*GIVEN DATA*:
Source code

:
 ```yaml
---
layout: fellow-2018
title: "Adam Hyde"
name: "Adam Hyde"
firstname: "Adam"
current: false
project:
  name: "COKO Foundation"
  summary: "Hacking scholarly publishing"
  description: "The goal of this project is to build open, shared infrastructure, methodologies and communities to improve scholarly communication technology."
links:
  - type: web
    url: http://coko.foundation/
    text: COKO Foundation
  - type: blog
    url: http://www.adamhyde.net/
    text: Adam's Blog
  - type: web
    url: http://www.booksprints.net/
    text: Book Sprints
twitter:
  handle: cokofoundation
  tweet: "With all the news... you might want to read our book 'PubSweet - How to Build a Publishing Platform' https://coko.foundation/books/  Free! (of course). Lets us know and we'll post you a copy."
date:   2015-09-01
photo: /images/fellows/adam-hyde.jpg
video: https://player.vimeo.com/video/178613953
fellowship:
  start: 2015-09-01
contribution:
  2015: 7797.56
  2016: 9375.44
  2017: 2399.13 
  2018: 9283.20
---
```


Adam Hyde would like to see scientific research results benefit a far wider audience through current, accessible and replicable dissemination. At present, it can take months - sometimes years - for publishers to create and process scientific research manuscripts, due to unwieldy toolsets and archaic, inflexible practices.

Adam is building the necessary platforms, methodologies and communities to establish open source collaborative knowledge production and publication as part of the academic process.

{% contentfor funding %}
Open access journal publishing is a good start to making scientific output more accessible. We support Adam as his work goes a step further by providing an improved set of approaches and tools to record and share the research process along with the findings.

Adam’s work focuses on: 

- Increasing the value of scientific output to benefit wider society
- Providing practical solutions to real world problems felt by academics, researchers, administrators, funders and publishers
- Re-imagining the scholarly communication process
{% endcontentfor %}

*BRIEF*:
Filter the listing by the string "methodologies"; copy each matching line.

*FINISHED EXERCISE*:
  description: "The goal of this project is to build open, shared infrastructure, methodologies and communities to improve scholarly communication technology."
Adam is building the necessary platforms, methodologies and communities to establish open source collaborative knowledge production and publication as part of the academic process.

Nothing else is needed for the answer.